### Data supplied:
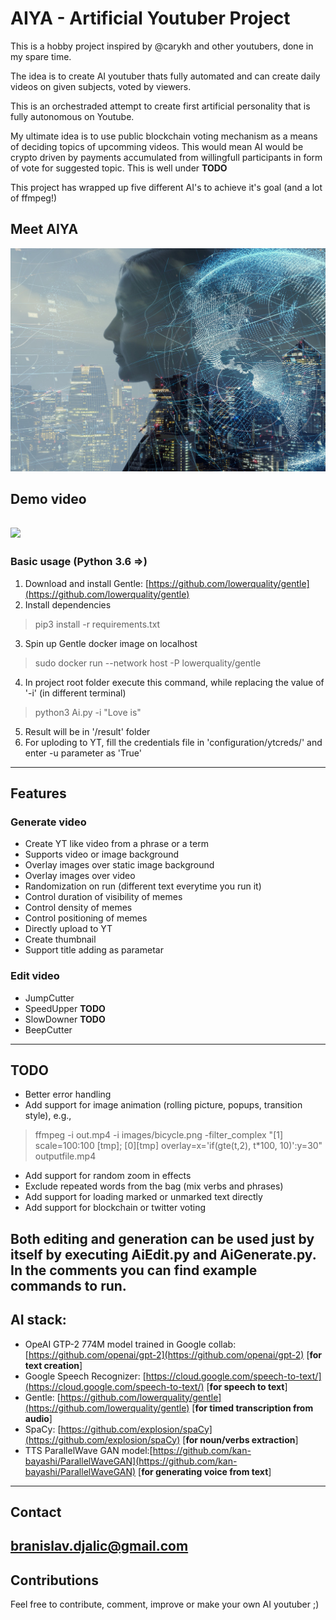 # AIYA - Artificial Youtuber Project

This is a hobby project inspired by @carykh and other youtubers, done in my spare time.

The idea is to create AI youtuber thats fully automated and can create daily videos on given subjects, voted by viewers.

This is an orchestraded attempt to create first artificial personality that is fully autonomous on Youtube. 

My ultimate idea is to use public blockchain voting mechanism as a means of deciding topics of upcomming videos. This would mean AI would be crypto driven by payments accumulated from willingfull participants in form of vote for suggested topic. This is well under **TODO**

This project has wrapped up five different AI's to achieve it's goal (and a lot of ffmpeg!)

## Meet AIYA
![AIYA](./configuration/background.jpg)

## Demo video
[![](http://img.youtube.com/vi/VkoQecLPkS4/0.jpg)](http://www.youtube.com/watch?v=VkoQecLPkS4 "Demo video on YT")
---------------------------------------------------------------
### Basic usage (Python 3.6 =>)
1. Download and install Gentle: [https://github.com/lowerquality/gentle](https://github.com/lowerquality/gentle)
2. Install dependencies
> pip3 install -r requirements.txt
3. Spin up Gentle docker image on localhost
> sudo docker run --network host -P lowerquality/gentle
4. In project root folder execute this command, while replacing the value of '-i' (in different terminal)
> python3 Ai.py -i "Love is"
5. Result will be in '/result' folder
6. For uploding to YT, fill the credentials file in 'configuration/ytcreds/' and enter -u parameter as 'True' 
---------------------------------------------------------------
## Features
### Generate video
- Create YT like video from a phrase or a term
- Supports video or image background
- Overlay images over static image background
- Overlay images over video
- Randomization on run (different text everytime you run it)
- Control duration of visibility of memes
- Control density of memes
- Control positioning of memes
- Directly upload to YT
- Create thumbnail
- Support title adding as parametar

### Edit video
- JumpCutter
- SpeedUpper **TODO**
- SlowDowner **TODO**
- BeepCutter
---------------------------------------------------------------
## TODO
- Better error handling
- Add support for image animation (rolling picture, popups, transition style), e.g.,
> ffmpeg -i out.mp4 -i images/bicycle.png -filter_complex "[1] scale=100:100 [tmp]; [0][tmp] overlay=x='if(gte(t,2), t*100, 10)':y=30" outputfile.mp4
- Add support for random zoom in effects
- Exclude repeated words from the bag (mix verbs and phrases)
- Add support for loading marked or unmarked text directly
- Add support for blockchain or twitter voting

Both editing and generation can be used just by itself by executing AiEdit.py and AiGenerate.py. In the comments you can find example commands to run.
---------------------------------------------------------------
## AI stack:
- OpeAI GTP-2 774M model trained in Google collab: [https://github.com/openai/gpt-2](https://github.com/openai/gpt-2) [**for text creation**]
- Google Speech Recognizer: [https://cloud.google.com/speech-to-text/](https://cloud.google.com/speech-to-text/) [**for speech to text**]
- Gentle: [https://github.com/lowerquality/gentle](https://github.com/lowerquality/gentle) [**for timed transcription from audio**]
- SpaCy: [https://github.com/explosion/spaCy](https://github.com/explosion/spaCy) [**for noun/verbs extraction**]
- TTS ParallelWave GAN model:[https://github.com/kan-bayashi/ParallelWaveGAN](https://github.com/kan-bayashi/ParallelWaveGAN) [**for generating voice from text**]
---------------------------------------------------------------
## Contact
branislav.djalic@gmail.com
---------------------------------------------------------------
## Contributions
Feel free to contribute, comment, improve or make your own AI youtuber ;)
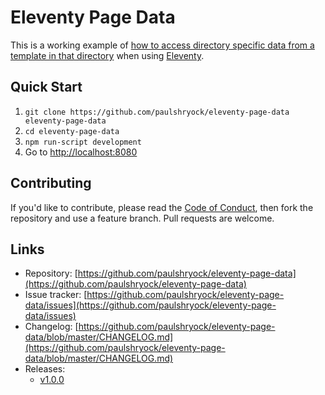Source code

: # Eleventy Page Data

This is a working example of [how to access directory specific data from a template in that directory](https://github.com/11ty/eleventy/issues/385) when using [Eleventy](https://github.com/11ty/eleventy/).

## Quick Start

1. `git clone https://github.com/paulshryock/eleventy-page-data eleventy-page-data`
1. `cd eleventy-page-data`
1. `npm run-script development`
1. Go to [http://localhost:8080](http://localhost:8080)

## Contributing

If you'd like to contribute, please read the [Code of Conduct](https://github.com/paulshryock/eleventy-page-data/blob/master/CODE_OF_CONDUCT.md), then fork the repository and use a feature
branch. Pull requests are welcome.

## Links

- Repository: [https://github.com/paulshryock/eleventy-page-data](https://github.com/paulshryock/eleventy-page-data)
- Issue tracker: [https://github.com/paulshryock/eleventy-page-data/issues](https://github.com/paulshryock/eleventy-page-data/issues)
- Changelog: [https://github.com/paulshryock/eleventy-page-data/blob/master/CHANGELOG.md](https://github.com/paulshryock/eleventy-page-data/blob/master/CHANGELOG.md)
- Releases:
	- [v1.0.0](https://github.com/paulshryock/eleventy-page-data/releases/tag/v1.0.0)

### Aim of the exercise:
Copy every record exactly, leaving the pictures out.

### Output for this task:
 # AIYA - Artificial Youtuber Project

This is a hobby project inspired by @carykh and other youtubers, done in my spare time.

The idea is to create AI youtuber thats fully automated and can create daily videos on given subjects, voted by viewers.

This is an orchestraded attempt to create first artificial personality that is fully autonomous on Youtube. 

My ultimate idea is to use public blockchain voting mechanism as a means of deciding topics of upcomming videos. This would mean AI would be crypto driven by payments accumulated from willingfull participants in form of vote for suggested topic. This is well under **TODO**

This project has wrapped up five different AI's to achieve it's goal (and a lot of ffmpeg!)

## Meet AIYA
![AIYA](./configuration/background.jpg)

## Demo video
[![](http://img.youtube.com/vi/VkoQecLPkS4/0.jpg)](http://www.youtube.com/watch?v=VkoQecLPkS4 "Demo video on YT")
---------------------------------------------------------------
### Basic usage (Python 3.6 =>)
1. Download and install Gentle: [https://github.com/lowerquality/gentle](https://github.com/lowerquality/gentle)
2. Install dependencies
> pip3 install -r requirements.txt
3. Spin up Gentle docker image on localhost
> sudo docker run --network host -P lowerquality/gentle
4. In project root folder execute this command, while replacing the value of '-i' (in different terminal)
> python3 Ai.py -i "Love is"
5. Result will be in '/result' folder
6. For uploding to YT, fill the credentials file in 'configuration/ytcreds/' and enter -u parameter as 'True' 
---------------------------------------------------------------
## Features
### Generate video
- Create YT like video from a phrase or a term
- Supports video or image background
- Overlay images over static image background
- Overlay images over video
- Randomization on run (different text everytime you run it)
- Control duration of visibility of memes
- Control density of memes
- Control positioning of memes
- Directly upload to YT
- Create thumbnail
- Support title adding as parametar

### Edit video
- JumpCutter
- SpeedUpper **TODO**
- SlowDowner **TODO**
- BeepCutter
---------------------------------------------------------------
## TODO
- Better error handling
- Add support for image animation (rolling picture, popups, transition style), e.g.,
> ffmpeg -i out.mp4 -i images/bicycle.png -filter_complex "[1] scale=100:100 [tmp]; [0][tmp] overlay=x='if(gte(t,2), t*100, 10)':y=30" outputfile.mp4
- Add support for random zoom in effects
- Exclude repeated words from the bag (mix verbs and phrases)
- Add support for loading marked or unmarked text directly
- Add support for blockchain or twitter voting

Both editing and generation can be used just by itself by executing AiEdit.py and AiGenerate.py. In the comments you can find example commands to run.
---------------------------------------------------------------
## AI stack:
- OpeAI GTP-2 774M model trained in Google collab: [https://github.com/openai/gpt-2](https://github.com/openai/gpt-2) [**for text creation**]
- Google Speech Recognizer: [https://cloud.google.com/speech-to-text/](https://cloud.google.com/speech-to-text/) [**for speech to text**]
- Gentle: [https://github.com/lowerquality/gentle](https://github.com/lowerquality/gentle) [**for timed transcription from audio**]
- SpaCy: [https://github.com/explosion/spaCy](https://github.com/explosion/spaCy) [**for noun/verbs extraction**]
- TTS ParallelWave GAN model:[https://github.com/kan-bayashi/ParallelWaveGAN](https://github.com/kan-bayashi/ParallelWaveGAN) [**for generating voice from text**]
---------------------------------------------------------------
## Contact
branislav.djalic@gmail.com
---------------------------------------------------------------
## Contributions
Feel free to contribute, comment, improve or make your own AI youtuber ;)
Source code

: # Eleventy Page Data

This is a working example of [how to access directory specific data from a template in that directory](https://github.com/11ty/eleventy/issues/385) when using [Eleventy](https://github.com/11ty/eleventy/).

## Quick Start

1. `git clone https://github.com/paulshryock/eleventy-page-data eleventy-page-data`
1. `cd eleventy-page-data`
1. `npm run-script development`
1. Go to [http://localhost:8080](http://localhost:8080)

## Contributing

If you'd like to contribute, please read the [Code of Conduct](https://github.com/paulshryock/eleventy-page-data/blob/master/CODE_OF_CONDUCT.md), then fork the repository and use a feature
branch. Pull requests are welcome.

## Links

- Repository: [https://github.com/paulshryock/eleventy-page-data](https://github.com/paulshryock/eleventy-page-data)
- Issue tracker: [https://github.com/paulshryock/eleventy-page-data/issues](https://github.com/paulshryock/eleventy-page-data/issues)
- Changelog: [https://github.com/paulshryock/eleventy-page-data/blob/master/CHANGELOG.md](https://github.com/paulshryock/eleventy-page-data/blob/master/CHANGELOG.md)
- Releases:
	- [v1.0.0](https://github.com/paulshryock/eleventy-page-data/releases/tag/v1.0.0)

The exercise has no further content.